If I want these files, what’s the best way to transfer them so I can use them? Should I got to my FAXbox area on ATLAS Connect and then manually intitate a bunch of rucio get commands against these datasets?

$ cd /faxbox2/user/"${USER}
$ mkdir mc1516
$ cd $_
$ # rucio get scripted commands go here

Or is there a more intelligent way to tell FAXbox that it should make these files available to me? Or should I do something else entirely?

(This is I think tangential to @damacdon’s question on How do I download files from a directory on eos recursively using xrootd? )

Assuming you have a rucio storage element (RSE) you can access via FAX, you can ask r2d2 to move things for you. But web GUIs are annoying, so better to script it.

The basic component you need is rucio add-rule (which of course has a --help command).

I have a few functions that do this. For example to move to an arbitrary RSE I use this:

function rucio-replicate-to () 
    if [[ $# -lt 1 ]]; then
        echo "No RSE given" 1>&2;
        return 1;
    local DATASETS="";
    if [[ ! -t 0 ]]; then
    if [[ ! -n $DATASETS ]]; then
        echo "Pipe in datasets" 1>&2;
        return 1;
    local DS;
    local OPTS="--lifetime 1296000 --asynchronous";
    local EX=$(echo $@ | sed -r 's/\s+/|/g');
    for DS in $DATASETS;
        rucio add-rule $DS 1 $EX $OPTS > /dev/null;
        echo $DS;

which is used like cat list-of-datasets.txt | rucio-replicate-to SOME_RSE

You can also use rucio list-rses to get a list of all of them. I also wrote a bash tab complete for the storage elements, in this case scratch disks:

_rucio-replicate-to () 
    local LOCAL_RSE_LIST=~/.rses;
    if [[ ! -f $LOCAL_RSE_LIST ]]; then
        rucio list-rses > $LOCAL_RSE_LIST;
    local DISKS=$(grep 'SCRATCHDISK$' ${LOCAL_RSE_LIST});
    local word=$2;
    COMPREPLY=($(compgen -W "$DISKS" -- $word));
    return 0

of course you can change the grep line to filter for whatever RSE pattern you want. There might be some smarter way to filter for ones that support FAX.

1 Like

Thanks @dguest — this is already helpful.

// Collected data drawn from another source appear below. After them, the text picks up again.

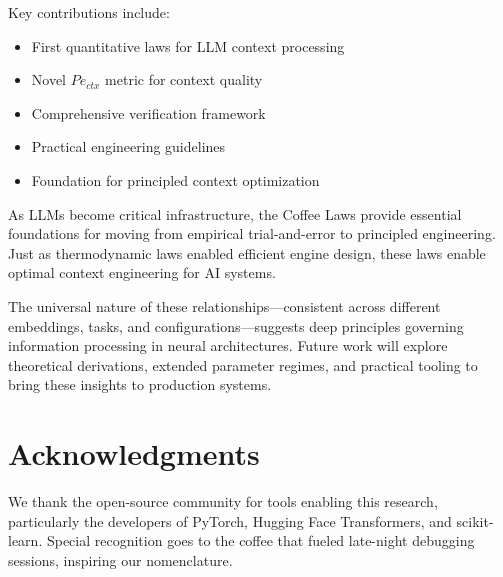 \documentclass[conference]{IEEEtran}
\begin{document}
Key contributions include:
\begin{itemize}
\item First quantitative laws for LLM context processing
\item Novel $Pe_{ctx}$ metric for context quality
\item Comprehensive verification framework
\item Practical engineering guidelines
\item Foundation for principled context optimization
\end{itemize}

As LLMs become critical infrastructure, the Coffee Laws provide essential foundations for moving from empirical trial-and-error to principled engineering. Just as thermodynamic laws enabled efficient engine design, these laws enable optimal context engineering for AI systems.

The universal nature of these relationships—consistent across different embeddings, tasks, and configurations—suggests deep principles governing information processing in neural architectures. Future work will explore theoretical derivations, extended parameter regimes, and practical tooling to bring these insights to production systems.

\section*{Acknowledgments}

We thank the open-source community for tools enabling this research, particularly the developers of PyTorch, Hugging Face Transformers, and scikit-learn. Special recognition goes to the coffee that fueled late-night debugging sessions, inspiring our nomenclature.
\end{document}

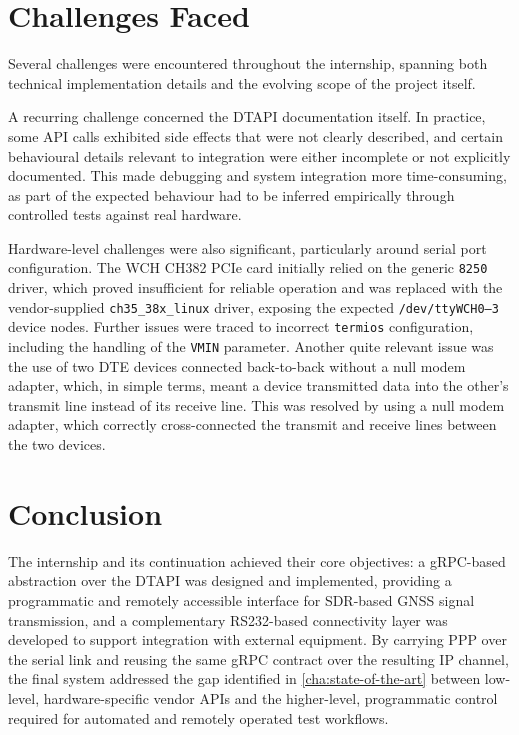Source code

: \section{Challenges Faced}

Several challenges were encountered throughout the internship, spanning both
technical implementation details and the evolving scope of the project
itself.

A recurring challenge concerned the \gls{DTAPI} documentation itself.
In practice, some API calls exhibited side effects that were not clearly
described, and certain behavioural details relevant to integration were either
incomplete or not explicitly documented. This made debugging and system
integration more time-consuming, as part of the expected behaviour had to be
inferred empirically through controlled tests against real hardware.

Hardware-level challenges were also significant, particularly around serial
port configuration. The WCH CH382 PCIe card initially relied on the generic
\texttt{8250} driver, which proved insufficient for reliable operation and
was replaced with the vendor-supplied \texttt{ch35\_38x\_linux} driver,
exposing the expected \texttt{/dev/ttyWCH0--3} device nodes. Further issues
were traced to incorrect \texttt{termios} configuration, including the
handling of the \texttt{VMIN} parameter. Another quite relevant issue was the
use of two \gls{DTE} devices connected back-to-back without a null modem adapter, which, in simple terms,
meant a device transmitted data into the other's transmit line instead of its receive line. 
This was resolved by using a null modem adapter, which correctly cross-connected
the transmit and receive lines between the two devices.

\section{Conclusion}

The internship and its continuation achieved their core objectives: a
\gls{gRPC}-based abstraction over the \gls{DTAPI} was designed and
implemented, providing a programmatic and remotely accessible interface for
\gls{SDR}-based \gls{GNSS} signal transmission, and a complementary
\gls{RS232}-based connectivity layer was developed to support integration with
external equipment. By carrying \gls{PPP} over the serial link and reusing the
same gRPC contract over the resulting IP channel, the final system addressed
the gap identified in \autoref{cha:state-of-the-art} between low-level,
hardware-specific vendor APIs and the higher-level, programmatic control
required for automated and remotely operated test workflows.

You can also use rucio list-rses to get a list of all of them

I now have a question that is more related to how ATLAS Connect works, as I don’t actually know what ATLAS Connect node I attach to. As I’m at the University of Illinois I’m physically closest to the MWT2 (and Illinois is part of it), but the MWT2 scratch RSE

$ rucio list-rses | grep SCRATCH | grep MWT2

isn’t guaranteed to be my ATLAS Connect login

$ hostname

I don’t really understand how much it matters, but I should probably figure out where is the best place to request replication of datasets.

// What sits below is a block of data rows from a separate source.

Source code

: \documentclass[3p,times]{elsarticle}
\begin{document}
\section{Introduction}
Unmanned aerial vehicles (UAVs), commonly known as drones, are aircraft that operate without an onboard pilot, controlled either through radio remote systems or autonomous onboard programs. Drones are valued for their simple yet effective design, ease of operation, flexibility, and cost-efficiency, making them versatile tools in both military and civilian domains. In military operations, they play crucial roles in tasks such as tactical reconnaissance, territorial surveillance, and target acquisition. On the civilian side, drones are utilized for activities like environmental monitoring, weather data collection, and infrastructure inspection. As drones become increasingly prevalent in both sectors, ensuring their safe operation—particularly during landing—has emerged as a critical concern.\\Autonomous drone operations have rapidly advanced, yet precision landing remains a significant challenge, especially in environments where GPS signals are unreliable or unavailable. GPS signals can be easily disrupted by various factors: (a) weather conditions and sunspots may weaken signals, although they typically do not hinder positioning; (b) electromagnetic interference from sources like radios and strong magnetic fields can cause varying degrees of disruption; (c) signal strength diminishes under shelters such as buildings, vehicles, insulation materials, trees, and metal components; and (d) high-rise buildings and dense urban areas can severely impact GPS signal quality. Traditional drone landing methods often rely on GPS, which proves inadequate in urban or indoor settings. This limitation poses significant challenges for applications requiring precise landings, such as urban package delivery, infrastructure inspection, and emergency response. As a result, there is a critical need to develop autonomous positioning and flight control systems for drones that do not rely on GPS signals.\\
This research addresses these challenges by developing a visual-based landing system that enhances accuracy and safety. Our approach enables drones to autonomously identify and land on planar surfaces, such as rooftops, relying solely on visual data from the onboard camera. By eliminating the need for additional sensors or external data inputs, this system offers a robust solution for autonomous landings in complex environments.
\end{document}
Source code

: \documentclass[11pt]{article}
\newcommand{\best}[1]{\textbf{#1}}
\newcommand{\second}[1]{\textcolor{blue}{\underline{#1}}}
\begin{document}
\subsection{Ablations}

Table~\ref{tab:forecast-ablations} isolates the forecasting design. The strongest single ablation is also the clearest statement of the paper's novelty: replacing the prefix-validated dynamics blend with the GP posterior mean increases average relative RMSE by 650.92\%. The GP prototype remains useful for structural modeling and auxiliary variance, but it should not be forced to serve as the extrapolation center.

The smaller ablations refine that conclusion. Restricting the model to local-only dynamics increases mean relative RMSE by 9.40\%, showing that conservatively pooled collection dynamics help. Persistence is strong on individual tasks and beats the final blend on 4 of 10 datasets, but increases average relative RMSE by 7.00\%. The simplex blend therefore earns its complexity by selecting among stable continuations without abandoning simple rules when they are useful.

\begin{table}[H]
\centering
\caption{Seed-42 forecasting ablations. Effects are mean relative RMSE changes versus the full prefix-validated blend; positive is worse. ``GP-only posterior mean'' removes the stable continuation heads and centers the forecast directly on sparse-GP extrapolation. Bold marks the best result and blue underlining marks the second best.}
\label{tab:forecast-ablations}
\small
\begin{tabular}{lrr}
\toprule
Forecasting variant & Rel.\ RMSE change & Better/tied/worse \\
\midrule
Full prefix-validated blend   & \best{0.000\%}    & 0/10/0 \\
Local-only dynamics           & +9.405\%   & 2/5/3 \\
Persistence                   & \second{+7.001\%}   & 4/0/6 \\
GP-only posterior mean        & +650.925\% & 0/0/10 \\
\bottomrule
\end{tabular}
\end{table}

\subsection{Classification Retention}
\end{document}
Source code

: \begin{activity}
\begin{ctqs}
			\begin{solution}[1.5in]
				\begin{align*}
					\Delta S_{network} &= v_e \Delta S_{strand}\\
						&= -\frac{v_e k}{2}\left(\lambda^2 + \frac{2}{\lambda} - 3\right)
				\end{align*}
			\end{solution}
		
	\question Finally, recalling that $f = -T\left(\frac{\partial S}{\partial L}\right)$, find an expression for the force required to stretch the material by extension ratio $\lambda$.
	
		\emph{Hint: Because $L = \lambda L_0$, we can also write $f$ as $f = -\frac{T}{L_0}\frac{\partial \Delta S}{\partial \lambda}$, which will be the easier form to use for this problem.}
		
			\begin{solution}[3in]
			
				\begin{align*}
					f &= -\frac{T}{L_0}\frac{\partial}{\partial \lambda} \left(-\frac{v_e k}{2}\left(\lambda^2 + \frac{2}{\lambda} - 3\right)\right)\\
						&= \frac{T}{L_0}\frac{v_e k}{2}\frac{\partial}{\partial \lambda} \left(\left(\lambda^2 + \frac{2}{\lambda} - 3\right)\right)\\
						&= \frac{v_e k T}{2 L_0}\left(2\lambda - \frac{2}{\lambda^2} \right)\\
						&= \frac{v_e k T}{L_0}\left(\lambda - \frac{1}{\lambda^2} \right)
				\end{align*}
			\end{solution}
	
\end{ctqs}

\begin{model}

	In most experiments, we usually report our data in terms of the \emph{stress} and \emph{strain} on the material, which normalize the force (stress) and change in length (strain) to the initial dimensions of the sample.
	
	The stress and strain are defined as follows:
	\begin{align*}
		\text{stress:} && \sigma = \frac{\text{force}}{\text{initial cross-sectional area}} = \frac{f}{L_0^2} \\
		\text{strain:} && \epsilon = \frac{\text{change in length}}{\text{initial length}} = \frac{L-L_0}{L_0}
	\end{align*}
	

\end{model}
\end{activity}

This is more a question about how FAXbox works, but my understanding is that FAXbox is just another file system built on the underlying FAX storage system. So if you get the files on a RSE that FAX can access, there’s no need to use FAXbox, you should already have access via xrootd.

Anyway, this answer is out of alignment with your original question now, especially as it’s summarized in the title. You were asking how to use FAXbox, and although the title doesn’t say so you’re specifically asking about using it for things that already exist on an RSE.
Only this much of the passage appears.